Genel hatlarıyla ifade edecek isek Vehbi ilim aklın bir ürünüdür oysa ilham Allah'ın kuluyla konuşmasıdır.. Biri akıl ile alakalı iken diğeri kalb ile alakalı..
İşte, o zamanda zihinler, kalbler, ruhlar, bütün kuvvetleriyle Yerler ve Gökler Rabbinin marziyâtını anlamaya müteveccih olduğundan, içtimaiyât-ı beşeriyenin sohbetleri, muhavereleri, vukuatları, ahvalleri ona bakıyordu.
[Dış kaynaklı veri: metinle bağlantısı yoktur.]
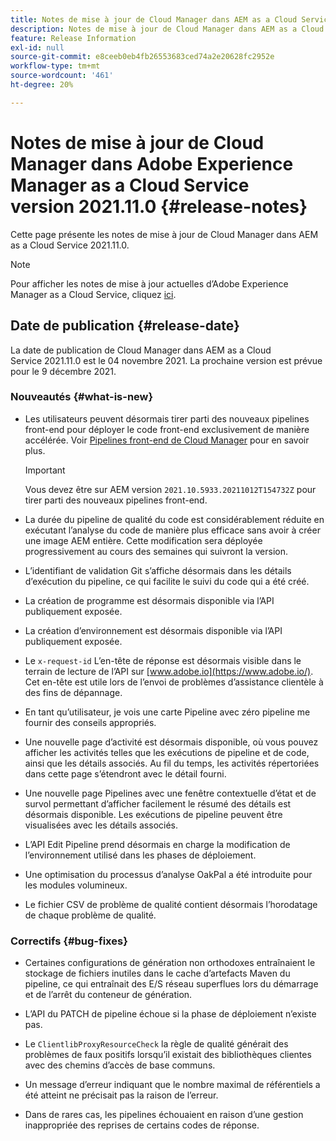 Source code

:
 ```yaml
---
title: Notes de mise à jour de Cloud Manager dans AEM as a Cloud Service version 2021.11.0
description: Notes de mise à jour de Cloud Manager dans AEM as a Cloud Service version 2021.11.0
feature: Release Information
exl-id: null
source-git-commit: e8ceeb0eb4fb26553683ced74a2e20628fc2952e
workflow-type: tm+mt
source-wordcount: '461'
ht-degree: 20%

---
```


# Notes de mise à jour de Cloud Manager dans Adobe Experience Manager as a Cloud Service version 2021.11.0 {#release-notes}

Cette page présente les notes de mise à jour de Cloud Manager dans AEM as a Cloud Service 2021.11.0.

>[!NOTE]
>Pour afficher les notes de mise à jour actuelles d’Adobe Experience Manager as a Cloud Service, cliquez [ici](https://experienceleague.adobe.com/docs/experience-manager-cloud-service/release-notes/release-notes/release-notes-current.html?lang=fr).

## Date de publication {#release-date}

La date de publication de Cloud Manager dans AEM as a Cloud Service 2021.11.0 est le 04 novembre 2021.
La prochaine version est prévue pour le 9 décembre 2021.

### Nouveautés {#what-is-new}

* Les utilisateurs peuvent désormais tirer parti des nouveaux pipelines front-end pour déployer le code front-end exclusivement de manière accélérée. Voir [Pipelines front-end de Cloud Manager](/help/implementing/cloud-manager/configuring-pipelines/introduction-ci-cd-pipelines.md#front-end) pour en savoir plus.

   >[!IMPORTANT]
   >Vous devez être sur AEM version `2021.10.5933.20211012T154732Z` pour tirer parti des nouveaux pipelines front-end.

* La durée du pipeline de qualité du code est considérablement réduite en exécutant l’analyse du code de manière plus efficace sans avoir à créer une image AEM entière. Cette modification sera déployée progressivement au cours des semaines qui suivront la version.

* L’identifiant de validation Git s’affiche désormais dans les détails d’exécution du pipeline, ce qui facilite le suivi du code qui a été créé.

* La création de programme est désormais disponible via l’API publiquement exposée.

* La création d’environnement est désormais disponible via l’API publiquement exposée.

* Le `x-request-id` L’en-tête de réponse est désormais visible dans le terrain de lecture de l’API sur [www.adobe.io](https://www.adobe.io/). Cet en-tête est utile lors de l’envoi de problèmes d’assistance clientèle à des fins de dépannage.

* En tant qu’utilisateur, je vois une carte Pipeline avec zéro pipeline me fournir des conseils appropriés.

* Une nouvelle page d’activité est désormais disponible, où vous pouvez afficher les activités telles que les exécutions de pipeline et de code, ainsi que les détails associés. Au fil du temps, les activités répertoriées dans cette page s’étendront avec le détail fourni.

* Une nouvelle page Pipelines avec une fenêtre contextuelle d’état et de survol permettant d’afficher facilement le résumé des détails est désormais disponible. Les exécutions de pipeline peuvent être visualisées avec les détails associés.

* L’API Edit Pipeline prend désormais en charge la modification de l’environnement utilisé dans les phases de déploiement.

* Une optimisation du processus d’analyse OakPal a été introduite pour les modules volumineux.

* Le fichier CSV de problème de qualité contient désormais l’horodatage de chaque problème de qualité.

### Correctifs {#bug-fixes}

* Certaines configurations de génération non orthodoxes entraînaient le stockage de fichiers inutiles dans le cache d’artefacts Maven du pipeline, ce qui entraînait des E/S réseau superflues lors du démarrage et de l’arrêt du conteneur de génération.

* L’API du PATCH de pipeline échoue si la phase de déploiement n’existe pas.

* Le `ClientlibProxyResourceCheck` la règle de qualité générait des problèmes de faux positifs lorsqu’il existait des bibliothèques clientes avec des chemins d’accès de base communs.

* Un message d’erreur indiquant que le nombre maximal de référentiels a été atteint ne précisait pas la raison de l’erreur.

* Dans de rares cas, les pipelines échouaient en raison d’une gestion inappropriée des reprises de certains codes de réponse.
Ona göre cereyan ettiğinden, her kimin güzelce bir istidadı bulunsa, onun kalbi ve fıtratı, şuursuz olarak herşeyden bir ders-i marifet alır, o zamanda cereyan eden ahval ve vukuat ve muhaverattan taallüm ediyordu. Güya herbir şey ona bir muallim hükmüne geçip, onun fıtrat ve istidadına, içtihada bir istidad-ı ihzarî telkin ediyordu. Hattâ o derece şu fıtrî ders tenvir ediyordu ki, yakîn idi ki kisbsiz içtihada kabiliyeti ola, ateşsiz nurlana... İşte, şu tarzda fıtrî bir ders alan bir müstaid, içtihada çalışmaya başladığı vakit, kibrit hükmüne geçen istidadı, nûrun alâ nûr sırrına mazhar olur, çabuk ve az zamanda müçtehid olurdu. (Yirmi yedinci söz)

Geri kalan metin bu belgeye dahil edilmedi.